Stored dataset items
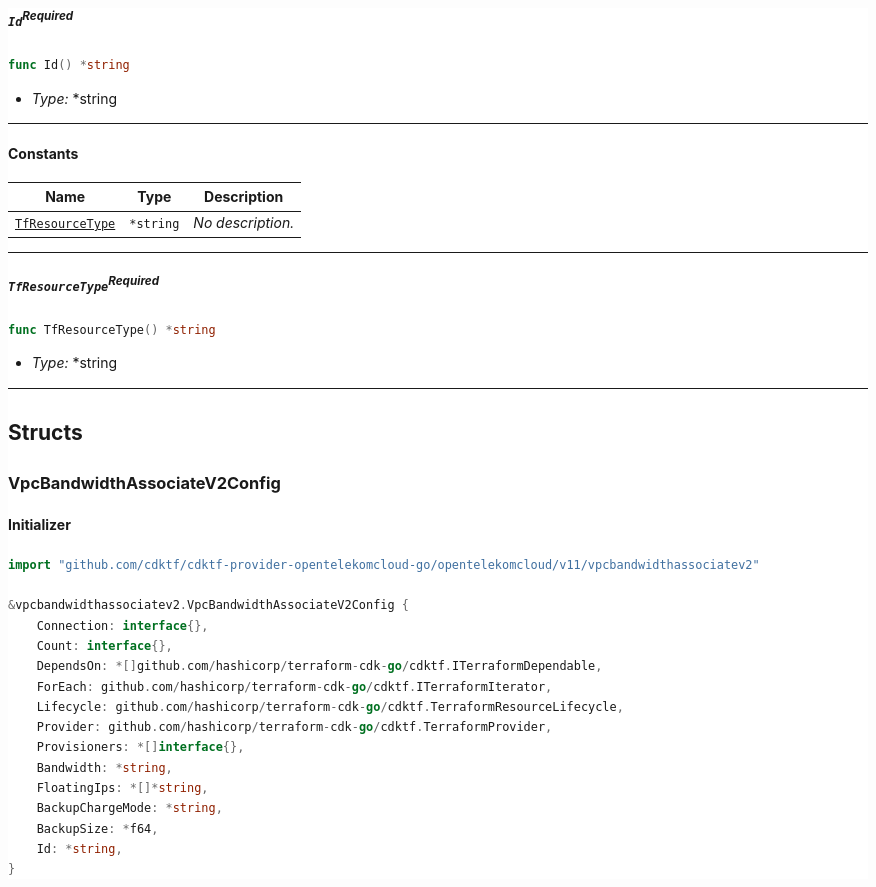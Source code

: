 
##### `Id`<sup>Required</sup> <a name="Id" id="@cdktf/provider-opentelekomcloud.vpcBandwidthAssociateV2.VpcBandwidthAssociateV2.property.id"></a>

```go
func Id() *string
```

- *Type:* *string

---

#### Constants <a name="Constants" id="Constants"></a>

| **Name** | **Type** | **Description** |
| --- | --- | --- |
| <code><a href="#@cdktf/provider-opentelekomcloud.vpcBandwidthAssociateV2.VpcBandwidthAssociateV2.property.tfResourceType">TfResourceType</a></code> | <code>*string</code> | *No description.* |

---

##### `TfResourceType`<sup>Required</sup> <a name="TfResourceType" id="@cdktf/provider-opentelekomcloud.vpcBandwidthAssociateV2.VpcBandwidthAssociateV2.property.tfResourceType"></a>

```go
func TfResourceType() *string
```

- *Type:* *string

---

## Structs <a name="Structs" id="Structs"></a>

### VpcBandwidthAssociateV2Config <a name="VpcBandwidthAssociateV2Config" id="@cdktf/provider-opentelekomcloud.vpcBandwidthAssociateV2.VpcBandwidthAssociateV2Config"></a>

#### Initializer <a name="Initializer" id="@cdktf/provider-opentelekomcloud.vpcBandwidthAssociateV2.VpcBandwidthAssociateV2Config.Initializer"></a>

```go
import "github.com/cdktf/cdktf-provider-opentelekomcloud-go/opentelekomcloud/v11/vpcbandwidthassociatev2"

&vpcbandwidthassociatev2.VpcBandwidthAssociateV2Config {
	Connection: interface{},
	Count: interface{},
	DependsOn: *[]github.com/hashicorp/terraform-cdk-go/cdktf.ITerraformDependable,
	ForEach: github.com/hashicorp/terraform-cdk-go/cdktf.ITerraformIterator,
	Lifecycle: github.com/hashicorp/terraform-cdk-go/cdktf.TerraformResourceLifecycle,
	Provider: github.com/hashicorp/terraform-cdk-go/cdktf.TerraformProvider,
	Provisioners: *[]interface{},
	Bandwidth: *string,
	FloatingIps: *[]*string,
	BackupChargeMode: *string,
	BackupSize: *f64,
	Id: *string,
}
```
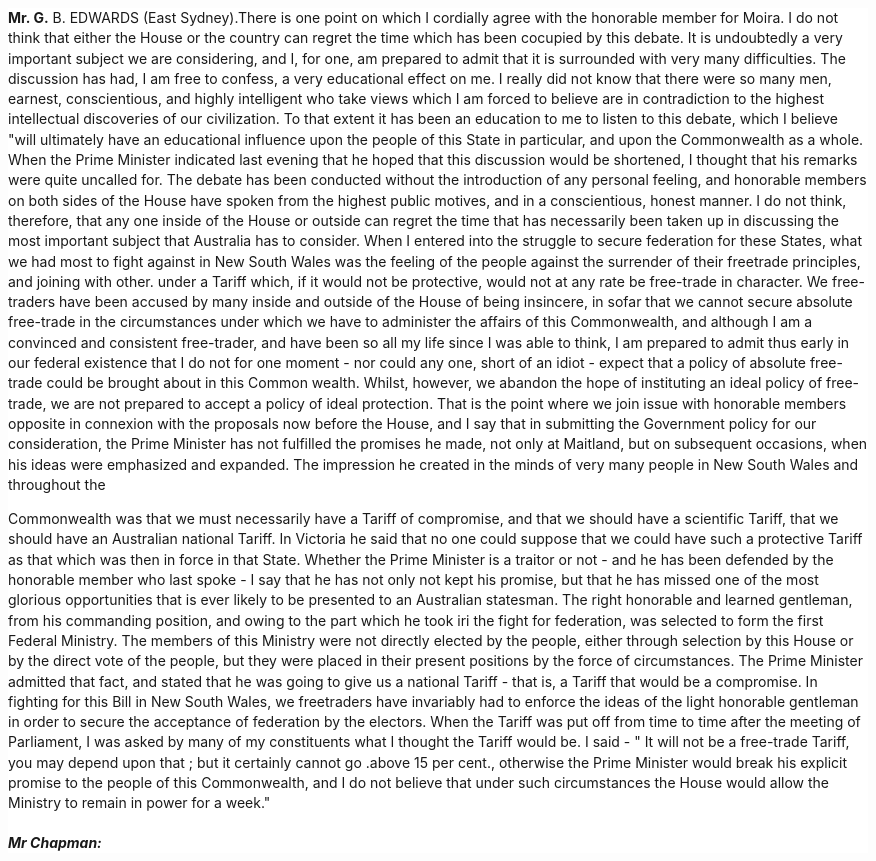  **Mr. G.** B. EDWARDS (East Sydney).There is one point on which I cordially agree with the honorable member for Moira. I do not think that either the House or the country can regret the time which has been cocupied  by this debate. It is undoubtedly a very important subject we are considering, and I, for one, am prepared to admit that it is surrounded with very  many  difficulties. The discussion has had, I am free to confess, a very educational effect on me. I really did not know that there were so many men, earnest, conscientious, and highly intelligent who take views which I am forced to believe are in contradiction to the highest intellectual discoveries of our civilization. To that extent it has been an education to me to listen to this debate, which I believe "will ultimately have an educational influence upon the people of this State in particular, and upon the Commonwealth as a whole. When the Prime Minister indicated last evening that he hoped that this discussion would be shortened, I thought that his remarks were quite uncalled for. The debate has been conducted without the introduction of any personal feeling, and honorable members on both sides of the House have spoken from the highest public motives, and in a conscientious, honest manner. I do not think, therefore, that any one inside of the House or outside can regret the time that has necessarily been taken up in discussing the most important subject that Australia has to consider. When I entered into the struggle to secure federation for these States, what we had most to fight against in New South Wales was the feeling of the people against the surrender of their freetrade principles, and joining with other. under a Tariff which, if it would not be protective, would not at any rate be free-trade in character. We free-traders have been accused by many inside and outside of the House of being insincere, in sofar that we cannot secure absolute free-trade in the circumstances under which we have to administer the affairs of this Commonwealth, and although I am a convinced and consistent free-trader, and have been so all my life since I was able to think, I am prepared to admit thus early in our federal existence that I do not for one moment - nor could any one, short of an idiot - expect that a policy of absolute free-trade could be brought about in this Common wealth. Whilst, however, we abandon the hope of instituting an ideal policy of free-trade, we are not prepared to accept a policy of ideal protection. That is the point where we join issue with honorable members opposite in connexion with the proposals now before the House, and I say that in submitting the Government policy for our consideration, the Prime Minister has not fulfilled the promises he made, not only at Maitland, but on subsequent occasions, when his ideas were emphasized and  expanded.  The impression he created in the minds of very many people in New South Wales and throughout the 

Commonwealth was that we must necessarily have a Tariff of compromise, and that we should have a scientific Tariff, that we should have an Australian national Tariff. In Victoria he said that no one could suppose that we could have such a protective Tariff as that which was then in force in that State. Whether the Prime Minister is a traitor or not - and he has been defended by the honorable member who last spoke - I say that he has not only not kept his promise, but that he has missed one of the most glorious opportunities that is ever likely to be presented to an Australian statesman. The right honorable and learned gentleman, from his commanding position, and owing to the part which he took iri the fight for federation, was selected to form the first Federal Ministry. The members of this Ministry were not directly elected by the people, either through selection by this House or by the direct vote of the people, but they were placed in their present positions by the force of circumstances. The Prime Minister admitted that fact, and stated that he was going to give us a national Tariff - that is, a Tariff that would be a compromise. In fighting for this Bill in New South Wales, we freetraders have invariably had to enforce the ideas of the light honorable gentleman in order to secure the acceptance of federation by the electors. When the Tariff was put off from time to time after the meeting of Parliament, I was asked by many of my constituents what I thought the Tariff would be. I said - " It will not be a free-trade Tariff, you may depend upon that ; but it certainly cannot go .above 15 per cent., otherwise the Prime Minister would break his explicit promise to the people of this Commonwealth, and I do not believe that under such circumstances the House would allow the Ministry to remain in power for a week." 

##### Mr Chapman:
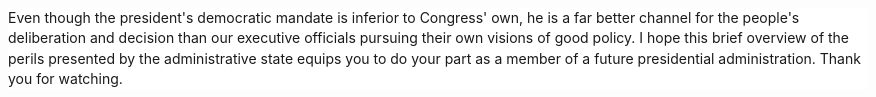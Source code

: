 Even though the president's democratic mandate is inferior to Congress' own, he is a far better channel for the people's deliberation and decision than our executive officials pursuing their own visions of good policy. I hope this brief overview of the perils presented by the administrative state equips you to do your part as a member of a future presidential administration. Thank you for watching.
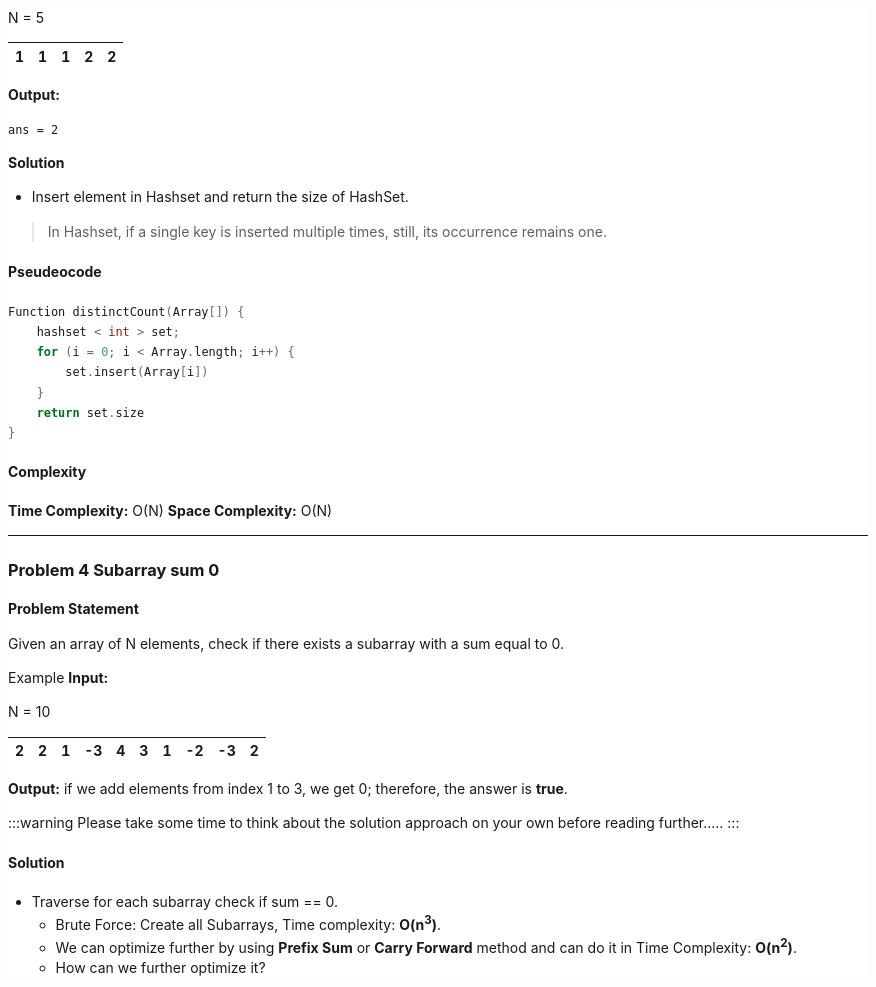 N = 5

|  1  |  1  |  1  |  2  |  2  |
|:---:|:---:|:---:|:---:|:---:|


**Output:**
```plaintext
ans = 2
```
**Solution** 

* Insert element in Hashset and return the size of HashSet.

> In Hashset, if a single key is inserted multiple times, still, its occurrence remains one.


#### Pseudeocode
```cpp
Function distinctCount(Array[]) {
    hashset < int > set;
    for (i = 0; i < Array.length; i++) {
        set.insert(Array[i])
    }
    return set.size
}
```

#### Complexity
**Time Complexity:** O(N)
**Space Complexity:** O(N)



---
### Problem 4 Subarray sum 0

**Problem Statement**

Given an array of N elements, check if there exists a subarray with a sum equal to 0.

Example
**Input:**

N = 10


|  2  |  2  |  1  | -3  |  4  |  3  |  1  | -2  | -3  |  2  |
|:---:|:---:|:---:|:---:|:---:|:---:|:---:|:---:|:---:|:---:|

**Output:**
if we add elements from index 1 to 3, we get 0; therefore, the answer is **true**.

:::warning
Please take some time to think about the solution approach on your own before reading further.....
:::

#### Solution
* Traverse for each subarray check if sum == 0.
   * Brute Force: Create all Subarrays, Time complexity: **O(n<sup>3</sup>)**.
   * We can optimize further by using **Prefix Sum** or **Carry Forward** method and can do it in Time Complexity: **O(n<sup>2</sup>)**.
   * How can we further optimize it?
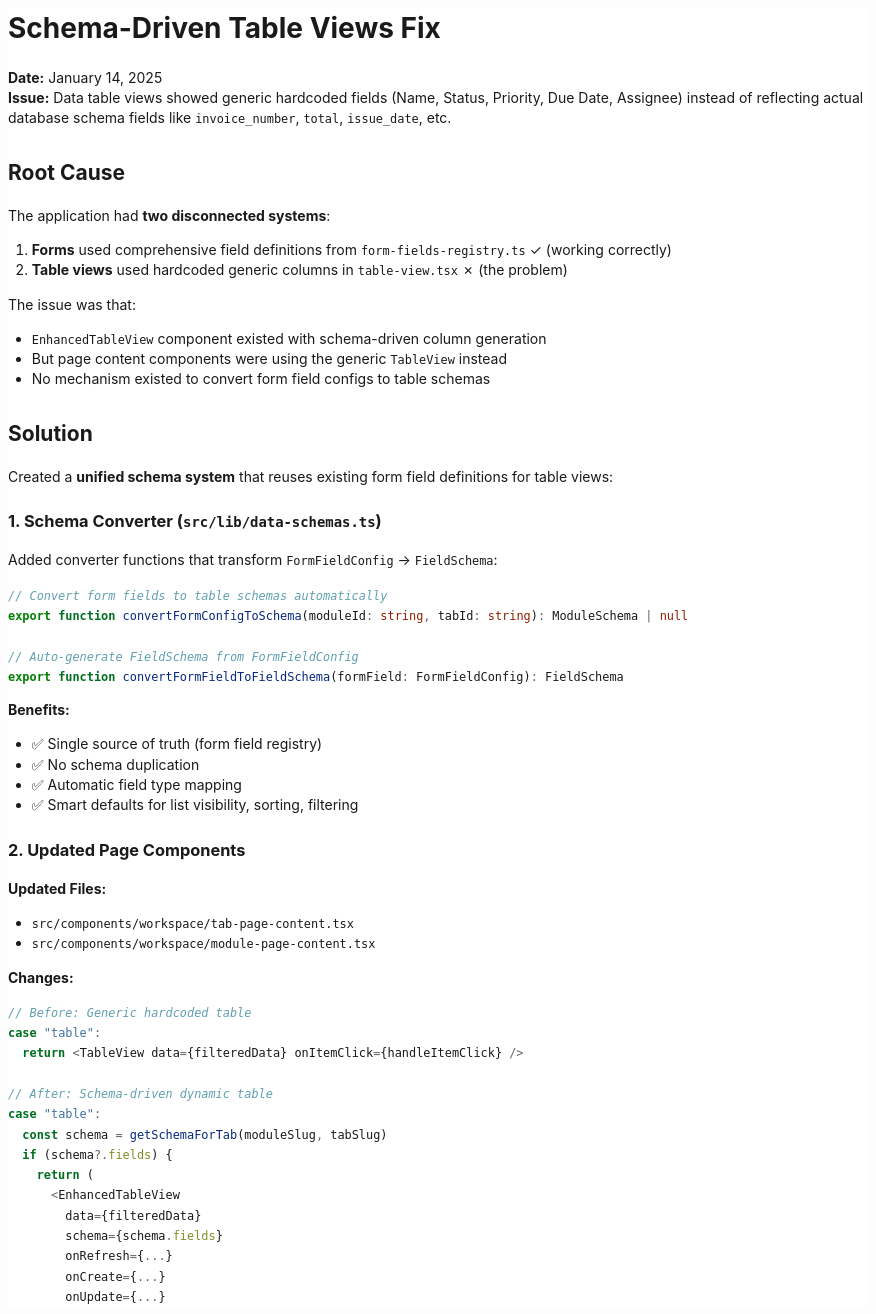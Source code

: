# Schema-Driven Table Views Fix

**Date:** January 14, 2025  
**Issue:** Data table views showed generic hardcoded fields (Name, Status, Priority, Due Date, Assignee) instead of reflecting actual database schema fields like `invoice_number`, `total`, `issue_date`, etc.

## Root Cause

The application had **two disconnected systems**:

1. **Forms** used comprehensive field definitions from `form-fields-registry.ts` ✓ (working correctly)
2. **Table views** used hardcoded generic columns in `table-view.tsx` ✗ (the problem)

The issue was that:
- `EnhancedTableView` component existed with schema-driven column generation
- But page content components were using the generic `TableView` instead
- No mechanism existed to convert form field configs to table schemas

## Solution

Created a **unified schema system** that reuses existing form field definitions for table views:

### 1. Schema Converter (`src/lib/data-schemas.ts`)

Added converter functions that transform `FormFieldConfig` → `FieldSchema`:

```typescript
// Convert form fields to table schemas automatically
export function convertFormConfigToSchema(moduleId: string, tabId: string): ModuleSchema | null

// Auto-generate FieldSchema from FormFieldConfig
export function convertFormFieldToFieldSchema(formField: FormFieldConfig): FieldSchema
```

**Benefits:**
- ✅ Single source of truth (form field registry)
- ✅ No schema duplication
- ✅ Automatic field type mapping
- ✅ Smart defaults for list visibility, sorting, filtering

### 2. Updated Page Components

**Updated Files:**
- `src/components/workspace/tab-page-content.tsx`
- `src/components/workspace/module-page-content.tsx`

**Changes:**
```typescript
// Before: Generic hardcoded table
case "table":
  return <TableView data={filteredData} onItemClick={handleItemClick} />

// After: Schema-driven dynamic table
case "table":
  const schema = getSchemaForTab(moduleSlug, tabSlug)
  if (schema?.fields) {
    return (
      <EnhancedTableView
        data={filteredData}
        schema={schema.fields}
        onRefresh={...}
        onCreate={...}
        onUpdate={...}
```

- [Exercise aim]:
Each line of the data that includes "filteredData" should be copied.

- [Reply]:
  return <TableView data={filteredData} onItemClick={handleItemClick} />
        data={filteredData}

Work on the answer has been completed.